==== TASK MATERIAL
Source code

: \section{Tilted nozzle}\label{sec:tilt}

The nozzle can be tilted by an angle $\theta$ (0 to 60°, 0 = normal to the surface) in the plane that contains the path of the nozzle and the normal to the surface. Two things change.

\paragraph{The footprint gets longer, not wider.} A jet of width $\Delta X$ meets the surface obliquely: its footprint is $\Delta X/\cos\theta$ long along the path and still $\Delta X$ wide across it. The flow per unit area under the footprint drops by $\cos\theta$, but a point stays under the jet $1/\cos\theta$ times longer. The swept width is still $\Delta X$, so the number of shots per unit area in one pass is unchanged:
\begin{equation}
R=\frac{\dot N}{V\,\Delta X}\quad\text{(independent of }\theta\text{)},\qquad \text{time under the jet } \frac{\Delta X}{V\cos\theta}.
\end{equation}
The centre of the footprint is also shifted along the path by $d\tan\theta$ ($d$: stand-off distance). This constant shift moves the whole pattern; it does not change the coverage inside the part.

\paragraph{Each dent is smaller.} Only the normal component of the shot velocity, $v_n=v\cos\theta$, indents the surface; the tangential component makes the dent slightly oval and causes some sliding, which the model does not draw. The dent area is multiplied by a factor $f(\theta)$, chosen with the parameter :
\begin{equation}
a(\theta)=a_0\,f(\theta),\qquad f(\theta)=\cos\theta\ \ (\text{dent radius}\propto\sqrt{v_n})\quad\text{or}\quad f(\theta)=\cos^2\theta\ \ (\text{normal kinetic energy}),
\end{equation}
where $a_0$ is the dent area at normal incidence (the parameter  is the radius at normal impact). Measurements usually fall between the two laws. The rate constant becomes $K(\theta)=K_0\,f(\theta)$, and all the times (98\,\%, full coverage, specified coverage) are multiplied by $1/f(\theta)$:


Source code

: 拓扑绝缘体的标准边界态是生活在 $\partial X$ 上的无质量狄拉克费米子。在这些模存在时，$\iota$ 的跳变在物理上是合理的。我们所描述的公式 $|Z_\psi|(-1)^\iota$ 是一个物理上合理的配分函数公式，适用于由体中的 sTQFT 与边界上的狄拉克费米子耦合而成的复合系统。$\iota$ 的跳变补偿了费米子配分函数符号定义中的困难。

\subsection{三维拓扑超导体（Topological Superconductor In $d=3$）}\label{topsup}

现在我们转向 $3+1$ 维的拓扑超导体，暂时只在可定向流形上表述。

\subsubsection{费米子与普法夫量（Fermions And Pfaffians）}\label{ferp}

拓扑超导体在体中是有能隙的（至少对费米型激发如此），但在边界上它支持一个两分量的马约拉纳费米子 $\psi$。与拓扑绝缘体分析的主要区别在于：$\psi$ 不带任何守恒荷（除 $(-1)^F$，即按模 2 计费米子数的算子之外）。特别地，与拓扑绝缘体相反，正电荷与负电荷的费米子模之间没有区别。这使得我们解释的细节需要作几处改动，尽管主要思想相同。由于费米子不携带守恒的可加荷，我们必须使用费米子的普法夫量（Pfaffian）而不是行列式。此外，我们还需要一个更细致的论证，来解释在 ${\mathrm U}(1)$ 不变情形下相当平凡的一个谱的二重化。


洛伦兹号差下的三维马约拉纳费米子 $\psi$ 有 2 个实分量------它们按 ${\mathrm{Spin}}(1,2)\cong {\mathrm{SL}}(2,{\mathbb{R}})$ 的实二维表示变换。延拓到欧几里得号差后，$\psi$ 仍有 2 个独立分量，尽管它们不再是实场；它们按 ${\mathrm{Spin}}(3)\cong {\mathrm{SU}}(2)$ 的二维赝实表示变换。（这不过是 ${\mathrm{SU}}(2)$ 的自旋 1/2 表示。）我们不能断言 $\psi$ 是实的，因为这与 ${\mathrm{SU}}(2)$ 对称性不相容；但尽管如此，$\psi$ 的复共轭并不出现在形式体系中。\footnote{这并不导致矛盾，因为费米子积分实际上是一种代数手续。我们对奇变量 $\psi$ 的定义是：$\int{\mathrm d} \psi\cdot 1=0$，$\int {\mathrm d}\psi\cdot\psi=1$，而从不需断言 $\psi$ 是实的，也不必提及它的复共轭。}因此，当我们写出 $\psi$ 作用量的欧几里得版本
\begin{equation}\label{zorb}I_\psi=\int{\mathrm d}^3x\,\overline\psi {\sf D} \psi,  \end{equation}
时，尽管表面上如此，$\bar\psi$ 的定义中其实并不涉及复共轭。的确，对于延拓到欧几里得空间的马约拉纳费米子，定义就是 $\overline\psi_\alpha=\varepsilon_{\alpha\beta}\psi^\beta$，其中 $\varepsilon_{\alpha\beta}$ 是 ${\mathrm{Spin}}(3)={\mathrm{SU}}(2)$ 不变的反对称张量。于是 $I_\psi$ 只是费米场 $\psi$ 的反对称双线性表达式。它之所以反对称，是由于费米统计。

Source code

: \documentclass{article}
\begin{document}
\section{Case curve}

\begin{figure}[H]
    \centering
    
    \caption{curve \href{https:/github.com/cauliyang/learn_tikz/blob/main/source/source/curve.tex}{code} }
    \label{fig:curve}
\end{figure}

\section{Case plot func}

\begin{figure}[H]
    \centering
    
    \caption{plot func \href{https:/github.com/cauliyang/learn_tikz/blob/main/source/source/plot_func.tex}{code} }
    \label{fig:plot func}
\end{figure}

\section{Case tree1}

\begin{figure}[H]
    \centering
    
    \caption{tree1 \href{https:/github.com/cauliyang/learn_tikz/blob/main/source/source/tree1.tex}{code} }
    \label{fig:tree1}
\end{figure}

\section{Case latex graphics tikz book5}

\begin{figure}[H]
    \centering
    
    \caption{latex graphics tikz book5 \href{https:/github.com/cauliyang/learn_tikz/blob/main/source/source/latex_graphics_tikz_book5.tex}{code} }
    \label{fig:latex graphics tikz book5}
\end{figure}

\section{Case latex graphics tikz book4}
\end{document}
========
==== TASK MATERIAL
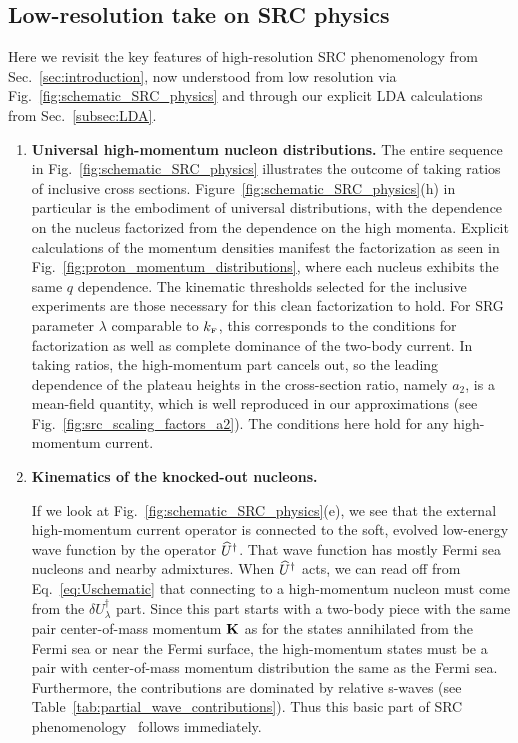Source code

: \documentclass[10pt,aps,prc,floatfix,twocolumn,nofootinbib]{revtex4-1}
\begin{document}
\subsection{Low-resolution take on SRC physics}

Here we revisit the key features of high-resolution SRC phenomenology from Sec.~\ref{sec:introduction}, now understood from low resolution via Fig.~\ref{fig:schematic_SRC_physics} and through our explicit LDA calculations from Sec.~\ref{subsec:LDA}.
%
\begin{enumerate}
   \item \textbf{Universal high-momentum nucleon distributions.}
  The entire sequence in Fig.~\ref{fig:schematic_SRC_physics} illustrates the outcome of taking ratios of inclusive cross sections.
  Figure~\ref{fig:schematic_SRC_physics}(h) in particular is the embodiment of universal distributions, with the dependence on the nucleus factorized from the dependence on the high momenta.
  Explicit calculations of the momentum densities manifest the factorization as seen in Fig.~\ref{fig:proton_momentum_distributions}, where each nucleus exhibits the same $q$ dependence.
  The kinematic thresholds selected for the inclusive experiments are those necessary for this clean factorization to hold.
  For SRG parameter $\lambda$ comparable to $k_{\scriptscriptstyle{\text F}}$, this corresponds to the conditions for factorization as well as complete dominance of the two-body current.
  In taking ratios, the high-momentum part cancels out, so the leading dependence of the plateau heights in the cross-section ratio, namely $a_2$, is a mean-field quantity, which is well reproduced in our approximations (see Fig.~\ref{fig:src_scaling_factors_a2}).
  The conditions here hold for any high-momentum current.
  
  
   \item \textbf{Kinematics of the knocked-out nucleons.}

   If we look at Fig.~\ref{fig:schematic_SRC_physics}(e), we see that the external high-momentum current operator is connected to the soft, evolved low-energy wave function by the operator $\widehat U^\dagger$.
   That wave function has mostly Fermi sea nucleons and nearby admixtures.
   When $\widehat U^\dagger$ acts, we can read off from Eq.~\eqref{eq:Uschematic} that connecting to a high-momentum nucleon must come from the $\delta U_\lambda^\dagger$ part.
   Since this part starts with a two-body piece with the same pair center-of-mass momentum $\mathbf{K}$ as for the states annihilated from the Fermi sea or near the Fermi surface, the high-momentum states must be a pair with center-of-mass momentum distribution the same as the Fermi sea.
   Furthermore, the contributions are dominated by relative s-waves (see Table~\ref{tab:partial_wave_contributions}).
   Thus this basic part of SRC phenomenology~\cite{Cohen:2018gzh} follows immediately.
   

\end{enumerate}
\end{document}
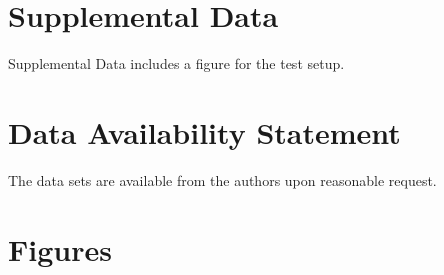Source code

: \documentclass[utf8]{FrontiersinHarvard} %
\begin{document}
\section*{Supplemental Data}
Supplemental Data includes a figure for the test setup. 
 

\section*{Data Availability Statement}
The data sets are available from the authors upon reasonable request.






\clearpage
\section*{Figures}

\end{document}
========
==== TASK MATERIAL
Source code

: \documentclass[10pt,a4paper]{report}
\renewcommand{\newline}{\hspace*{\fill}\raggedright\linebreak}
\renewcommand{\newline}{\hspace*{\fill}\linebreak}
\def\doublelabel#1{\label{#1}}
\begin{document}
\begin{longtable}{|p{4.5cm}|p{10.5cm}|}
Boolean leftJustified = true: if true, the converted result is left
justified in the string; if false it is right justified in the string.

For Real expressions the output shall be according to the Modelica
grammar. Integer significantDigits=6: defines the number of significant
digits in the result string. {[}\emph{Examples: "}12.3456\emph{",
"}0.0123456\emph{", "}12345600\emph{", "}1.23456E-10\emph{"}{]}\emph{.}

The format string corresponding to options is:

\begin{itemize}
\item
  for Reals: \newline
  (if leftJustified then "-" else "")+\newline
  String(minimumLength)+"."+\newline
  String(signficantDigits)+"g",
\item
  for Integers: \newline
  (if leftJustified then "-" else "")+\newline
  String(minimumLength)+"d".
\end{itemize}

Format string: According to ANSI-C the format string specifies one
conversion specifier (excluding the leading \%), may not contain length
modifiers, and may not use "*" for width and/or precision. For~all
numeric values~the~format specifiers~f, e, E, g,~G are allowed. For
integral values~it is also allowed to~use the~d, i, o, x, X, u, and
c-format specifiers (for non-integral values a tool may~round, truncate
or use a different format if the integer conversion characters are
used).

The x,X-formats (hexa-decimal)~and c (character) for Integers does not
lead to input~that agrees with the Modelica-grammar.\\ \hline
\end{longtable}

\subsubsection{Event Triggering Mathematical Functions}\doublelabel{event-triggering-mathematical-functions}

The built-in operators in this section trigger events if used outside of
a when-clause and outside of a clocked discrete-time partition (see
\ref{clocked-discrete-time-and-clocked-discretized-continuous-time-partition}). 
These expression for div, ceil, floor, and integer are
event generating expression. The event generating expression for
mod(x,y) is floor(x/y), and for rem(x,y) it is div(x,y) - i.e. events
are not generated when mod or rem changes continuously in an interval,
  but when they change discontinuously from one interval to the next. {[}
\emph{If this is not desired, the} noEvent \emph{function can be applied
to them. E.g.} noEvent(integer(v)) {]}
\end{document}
========
» PROMPT: Filter the records above down to the lines that hold the string "quad".

» SOLUTION FOR THIS TASK:
R=\frac{\dot N}{V\,\Delta X}\quad\text{(independent of }\theta\text{)},\qquad \text{time under the jet } \frac{\Delta X}{V\cos\theta}.
a(\theta)=a_0\,f(\theta),\qquad f(\theta)=\cos\theta\ \ (\text{dent radius}\propto\sqrt{v_n})\quad\text{or}\quad f(\theta)=\cos^2\theta\ \ (\text{normal kinetic energy}),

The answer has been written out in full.